Brief = Within the data below, copy each line where the string "referral" is found.

··· Exercise input ···

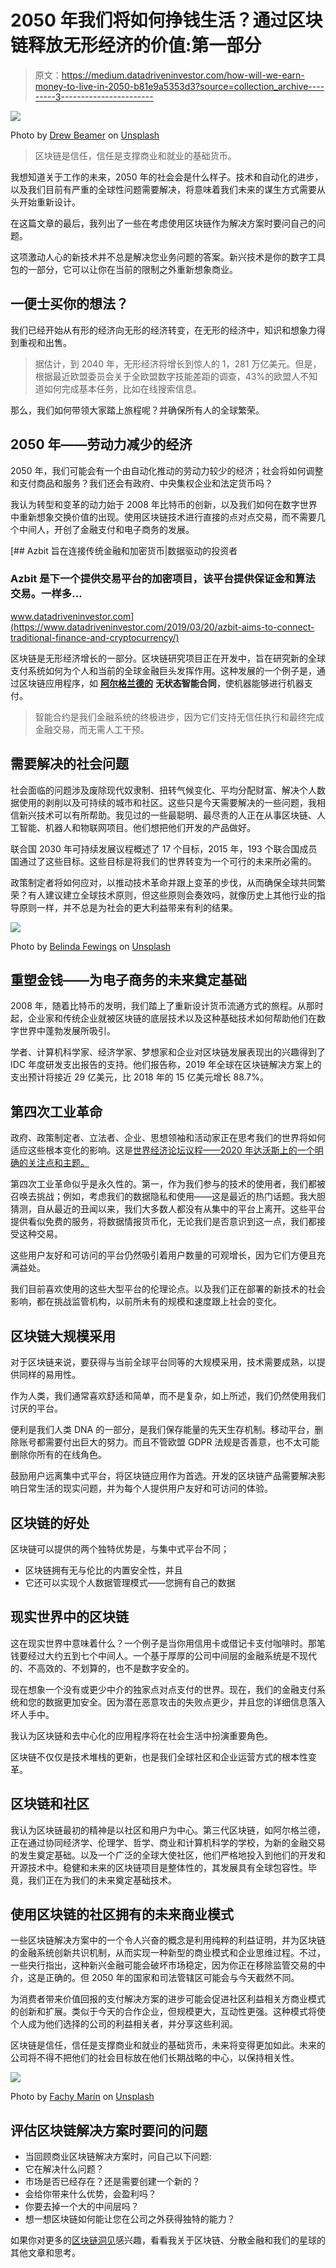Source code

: # 2050 年我们将如何挣钱生活？通过区块链释放无形经济的价值:第一部分

> 原文：<https://medium.datadriveninvestor.com/how-will-we-earn-money-to-live-in-2050-b81e9a5353d3?source=collection_archive---------3----------------------->

![](img/88923563840348e1123230da79596bc8.png)

Photo by [Drew Beamer](https://unsplash.com/@drew_beamer?utm_source=medium&utm_medium=referral) on [Unsplash](https://unsplash.com?utm_source=medium&utm_medium=referral)

> 区块链是信任，信任是支撑商业和就业的基础货币。

我想知道关于工作的未来，2050 年的社会会是什么样子。技术和自动化的进步，以及我们目前有严重的全球性问题需要解决，将意味着我们未来的谋生方式需要从头开始重新设计。

在这篇文章的最后，我列出了一些在考虑使用区块链作为解决方案时要问自己的问题。

这项激动人心的新技术并不总是解决您业务问题的答案。新兴技术是你的数字工具包的一部分，它可以让你在当前的限制之外重新想象商业。

## 一便士买你的想法？

我们已经开始从有形的经济向无形的经济转变，在无形的经济中，知识和想象力得到重视和出售。

> 据估计，到 2040 年，无形经济将增长到惊人的 1，281 万亿美元。但是，根据最近欧盟委员会关于全欧盟数字技能差距的调查，43%的欧盟人不知道如何完成基本任务，比如在线搜索信息。

那么，我们如何带领大家踏上旅程呢？并确保所有人的全球繁荣。

## 2050 年——劳动力减少的经济

2050 年，我们可能会有一个由自动化推动的劳动力较少的经济；社会将如何调整和支付商品和服务？我们还会有政府、中央集权企业和法定货币吗？

我认为转型和变革的动力始于 2008 年比特币的创新，以及我们如何在数字世界中重新想象交换价值的出现。使用区块链技术进行直接的点对点交易，而不需要几个中间人，开创了金融支付和电子商务的发展。

[](https://www.datadriveninvestor.com/2019/03/20/azbit-aims-to-connect-traditional-finance-and-cryptocurrency/) [## Azbit 旨在连接传统金融和加密货币|数据驱动的投资者

### Azbit 是下一个提供交易平台的加密项目，该平台提供保证金和算法交易。一样多…

www.datadriveninvestor.com](https://www.datadriveninvestor.com/2019/03/20/azbit-aims-to-connect-traditional-finance-and-cryptocurrency/) 

区块链是无形经济增长的一部分。区块链研究项目正在开发中，旨在研究新的全球支付系统如何为个人和当前的全球金融巨头发挥作用。这种发展的一个例子是，通过区块链应用程序，如 [**阿尔格兰德的**](https://www.algorand.com/) **无状态智能合同**，使机器能够进行机器支付。

> 智能合约是我们金融系统的终极进步，因为它们支持无信任执行和最终完成金融交易，而无需人工干预。

## 需要解决的社会问题

社会面临的问题涉及废除现代奴隶制、扭转气候变化、平均分配财富、解决个人数据使用的剥削以及可持续的城市和社区。这些只是今天需要解决的一些问题，我相信新兴技术可以有所帮助。我见过的一些最聪明、最尽责的人正在从事区块链、人工智能、机器人和物联网项目。他们想把他们开发的产品做好。

联合国 2030 年可持续发展议程概述了 17 个目标，2015 年，193 个联合国成员国通过了这些目标。这些目标是将我们的世界转变为一个可行的未来所必需的。

政策制定者将如何应对，以推动技术革命并跟上变革的步伐，从而确保全球共同繁荣？有人建议建立全球技术原则，但这些原则会奏效吗，就像历史上其他行业的指导原则一样，并不总是为社会的更大利益带来有利的结果。

![](img/dad77091b54ed240d749c4be9a1d0dfc.png)

Photo by [Belinda Fewings](https://unsplash.com/@bel2000a?utm_source=medium&utm_medium=referral) on [Unsplash](https://unsplash.com?utm_source=medium&utm_medium=referral)

## 重塑金钱——为电子商务的未来奠定基础

2008 年，随着比特币的发明，我们踏上了重新设计货币流通方式的旅程。从那时起，企业家和传统企业就被区块链的底层技术以及这种基础技术如何帮助他们在数字世界中蓬勃发展所吸引。

学者、计算机科学家、经济学家、梦想家和企业对区块链发展表现出的兴趣得到了 IDC 年度研发支出报告的支持。他们报告称，2019 年全球在区块链解决方案上的支出预计将接近 29 亿美元，比 2018 年的 15 亿美元增长 88.7%。

## 第四次工业革命

政府、政策制定者、立法者、企业、思想领袖和活动家正在思考我们的世界将如何适应这些根本变化的影响。这是[世界经济论坛议程——2020 年达沃斯上的一个明确的关注点和主题。](https://www.weforum.org/events/world-economic-forum-annual-meeting-2020/programme)

第四次工业革命似乎是永久性的。第一，作为我们参与的技术的使用者，我们都被召唤去挑战；例如，考虑我们的数据隐私和使用——这是最近的热门话题。我大胆猜测，自从最近的丑闻以来，我们大多数人都没有从集中的平台上离开。这些平台提供看似免费的服务，将数据情报货币化，无论我们是否意识到这一点，我们都接受这种交易。

这些用户友好和可访问的平台仍然吸引着用户数量的可观增长，因为它们方便且充满益处。

我们目前喜欢使用的这些大型平台的伦理论点。以及我们正在部署的新技术的社会影响，都在挑战监管机构，以前所未有的规模和速度跟上社会的变化。

## 区块链大规模采用

对于区块链来说，要获得与当前全球平台同等的大规模采用，技术需要成熟，以提供同样的易用性。

作为人类，我们通常喜欢舒适和简单，而不是复杂，如上所述，我们仍然使用我们讨厌的平台。

便利是我们人类 DNA 的一部分，是我们保存能量的先天生存机制。移动平台，删除账号都需要付出巨大的努力。而且不管欧盟 GDPR 法规是否善意，也不太可能删除你所有的在线角色。

鼓励用户远离集中式平台，将区块链应用作为首选。开发的区块链产品需要解决影响日常生活的现实问题，并为每个人提供用户友好和可访问的体验。

## 区块链的好处

区块链可以提供的两个独特优势是，与集中式平台不同；

*   区块链拥有无与伦比的内置安全性，并且
*   它还可以实现个人数据管理模式——您拥有自己的数据

## 现实世界中的区块链

这在现实世界中意味着什么？一个例子是当你用信用卡或借记卡支付咖啡时。那笔钱要经过大约五到七个中间人。一个基于厚厚的公司中间层的金融系统是不现代的、不高效的、不划算的，也不是数字安全的。

现在想象一个没有或更少中介的独家点对点支付的世界。现在，我们的金融支付系统和您的数据更加安全。因为潜在恶意攻击的失败点更少，并且您的详细信息落入坏人手中。

我认为区块链和去中心化的应用程序将在社会生活中扮演重要角色。

区块链不仅仅是技术堆栈的更新，也是我们全球社区和企业运营方式的根本性变革。

## 区块链和社区

我认为区块链最初的精神是以社区和用户为中心。第三代区块链，如阿尔格兰德，正在通过协同经济学、伦理学、哲学、商业和计算机科学的学校，为新的金融交易的发生奠定基础。以及一个广泛的全球大使社区，他们严格地投入到他们的开发和开源技术中。稳健和未来的区块链项目是整体性的，其发展具有全球包容性。毕竟，我们正在为我们的未来奠定基础技术。

## 使用区块链的社区拥有的未来商业模式

一些区块链解决方案中的一个令人兴奋的概念是利用纯粹的利益证明，并为区块链的金融系统创新共识机制，从而实现一种新型的商业模式和企业思维过程。不过，一些央行指出，这种新兴金融可能会破坏市场稳定，因为你正在移除监管交易的中介，这是正确的。但 2050 年的国家和司法管辖区可能会与今天截然不同。

为消费者带来价值回报的支付解决方案的进步可能会促进社区利益相关方商业模式的创新和扩展。类似于今天的合作企业，但规模更大，互动性更强。这种模式将使个人成为他们选择的公司的利益相关者，并分享这些利润。

区块链是信任，信任是支撑商业和就业的基础货币，未来将变得更加如此。未来的公司将不得不把他们的社会目标放在他们长期战略的中心，以保持相关性。

![](img/5687c3cdaf19f467beaf8e6b575222cb.png)

Photo by [Fachy Marín](https://unsplash.com/@fachymarin?utm_source=medium&utm_medium=referral) on [Unsplash](https://unsplash.com?utm_source=medium&utm_medium=referral)

## 评估区块链解决方案时要问的问题

*   当回顾商业区块链解决方案时，问自己以下问题:
*   它在解决什么问题？
*   市场是否已经存在？还是需要创建一个新的？
*   会给你带来什么优势，会盈利吗？
*   你要去掉一个大的中间层吗？
*   想一想区块链如何能让您在公司之外获得独特的能力？

如果你对更多的[区块链洞见](https://blockchainscout.co.uk/blockchain-insights)感兴趣，看看我关于区块链、分散金融和我们的星球的其他文章和思考。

···

Response below =
Photo by [Drew Beamer](https://unsplash.com/@drew_beamer?utm_source=medium&utm_medium=referral) on [Unsplash](https://unsplash.com?utm_source=medium&utm_medium=referral)
Photo by [Belinda Fewings](https://unsplash.com/@bel2000a?utm_source=medium&utm_medium=referral) on [Unsplash](https://unsplash.com?utm_source=medium&utm_medium=referral)
Photo by [Fachy Marín](https://unsplash.com/@fachymarin?utm_source=medium&utm_medium=referral) on [Unsplash](https://unsplash.com?utm_source=medium&utm_medium=referral)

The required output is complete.